PROBLEM DESCRIPTION →
Restate, exactly and without pictures, the lines from the start of the listing below through the line holding "- React-Native CLI + development kit".

SUPPLIED RECORDS →
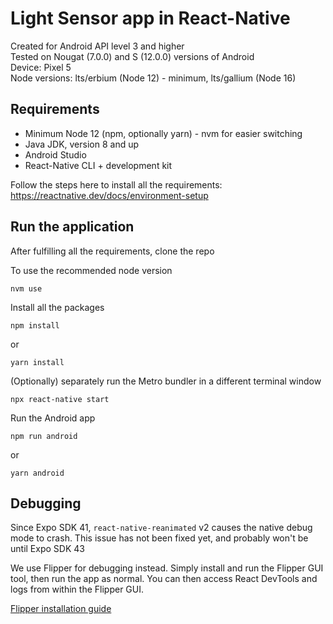 # Light Sensor app in React-Native

Created for Android API level 3 and higher  
Tested on Nougat (7.0.0) and S (12.0.0) versions of Android  
Device: Pixel 5  
Node versions: lts/erbium (Node 12) - minimum, lts/gallium (Node 16)

## Requirements

- Minimum Node 12 (npm, optionally yarn) - nvm for easier switching
- Java JDK, version 8 and up
- Android Studio
- React-Native CLI + development kit

Follow the steps here to install all the requirements: https://reactnative.dev/docs/environment-setup

## Run the application

After fulfilling all the requirements, clone the repo

To use the recommended node version

```shell
nvm use
```

Install all the packages

```shell
npm install
```

or

```shell
yarn install
```

(Optionally) separately run the Metro bundler in a different terminal window

```shell
npx react-native start
```

Run the Android app

```shell
npm run android
```

or

```shell
yarn android
```

## Debugging

Since Expo SDK 41, `react-native-reanimated` v2 causes the native debug mode to crash. This issue has not been fixed yet, and probably won't be until Expo SDK 43

We use Flipper for debugging instead. Simply install and run the Flipper GUI tool, then run the app as normal. You can then access React DevTools and logs from within the Flipper GUI.

[Flipper installation guide](https://fbflipper.com/docs/getting-started/index)

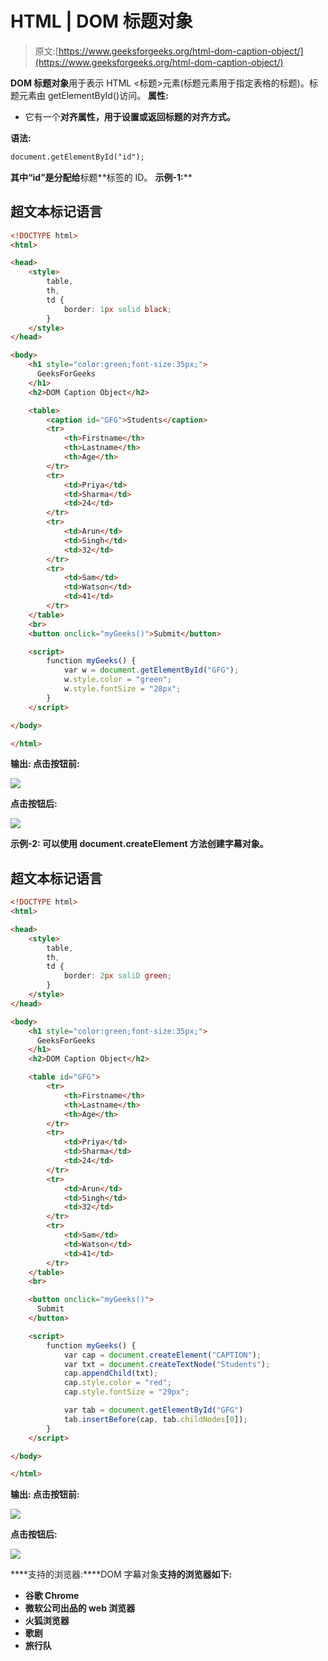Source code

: # HTML | DOM 标题对象

> 原文:[https://www.geeksforgeeks.org/html-dom-caption-object/](https://www.geeksforgeeks.org/html-dom-caption-object/)

**DOM 标题对象**用于表示 HTML <标题>元素(标题元素用于指定表格的标题)。标题元素由 getElementById()访问。
**属性:**

*   它有一个[](https://www.geeksforgeeks.org/html-dom-caption-align-property/?ref=rp)**对齐属性，用于设置或返回标题的对齐方式。**

****语法:**** 

```html
document.getElementById("id"); 
```

**其中“id”是分配给**标题**标签的 ID。
**示例-1:**** 

## **超文本标记语言**

```html
<!DOCTYPE html>
<html>

<head>
    <style>
        table,
        th,
        td {
            border: 1px solid black;
        }
    </style>
</head>

<body>
    <h1 style="color:green;font-size:35px;">
      GeeksForGeeks
    </h1>
    <h2>DOM Caption Object</h2>

    <table>
        <caption id="GFG">Students</caption>
        <tr>
            <th>Firstname</th>
            <th>Lastname</th>
            <th>Age</th>
        </tr>
        <tr>
            <td>Priya</td>
            <td>Sharma</td>
            <td>24</td>
        </tr>
        <tr>
            <td>Arun</td>
            <td>Singh</td>
            <td>32</td>
        </tr>
        <tr>
            <td>Sam</td>
            <td>Watson</td>
            <td>41</td>
        </tr>
    </table>
    <br>
    <button onclick="myGeeks()">Submit</button>

    <script>
        function myGeeks() {
            var w = document.getElementById("GFG");
            w.style.color = "green";
            w.style.fontSize = "28px";
        }
    </script>

</body>

</html>
```

****输出:**
**点击按钮前:**** 

**![](img/4184e4f6948d6816221575edb762586c.png)**

****点击按钮后:**** 

**![](img/22cd29252c24d589543337382f8bb019.png)**

****示例-2:** 可以使用 **document.createElement** 方法创建字幕对象。** 

## **超文本标记语言**

```html
<!DOCTYPE html>
<html>

<head>
    <style>
        table,
        th,
        td {
            border: 2px soliD green;
        }
    </style>
</head>

<body>
    <h1 style="color:green;font-size:35px;">
      GeeksForGeeks
    </h1>
    <h2>DOM Caption Object</h2>

    <table id="GFG">
        <tr>
            <th>Firstname</th>
            <th>Lastname</th>
            <th>Age</th>
        </tr>
        <tr>
            <td>Priya</td>
            <td>Sharma</td>
            <td>24</td>
        </tr>
        <tr>
            <td>Arun</td>
            <td>Singh</td>
            <td>32</td>
        </tr>
        <tr>
            <td>Sam</td>
            <td>Watson</td>
            <td>41</td>
        </tr>
    </table>
    <br>

    <button onclick="myGeeks()">
      Submit
    </button>

    <script>
        function myGeeks() {
            var cap = document.createElement("CAPTION");
            var txt = document.createTextNode("Students");
            cap.appendChild(txt);
            cap.style.color = "red";
            cap.style.fontSize = "29px";

            var tab = document.getElementById("GFG")
            tab.insertBefore(cap, tab.childNodes[0]);
        }
    </script>

</body>

</html>
```

****输出:**
**点击按钮前:**** 

**![](img/61ba9c52d7a106550c2a10724df55e4d.png)**

****点击按钮后:**** 

**![](img/63c577248f6d6f37afd6030894f20c3e.png)**

****支持的浏览器:****DOM 字幕对象**支持的浏览器如下:** 

*   **谷歌 Chrome**
*   **微软公司出品的 web 浏览器**
*   **火狐浏览器**
*   **歌剧**
*   **旅行队**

OUTPUT BELOW →
 # Light Sensor app in React-Native

Created for Android API level 3 and higher  
Tested on Nougat (7.0.0) and S (12.0.0) versions of Android  
Device: Pixel 5  
Node versions: lts/erbium (Node 12) - minimum, lts/gallium (Node 16)

## Requirements

- Minimum Node 12 (npm, optionally yarn) - nvm for easier switching
- Java JDK, version 8 and up
- Android Studio
- React-Native CLI + development kit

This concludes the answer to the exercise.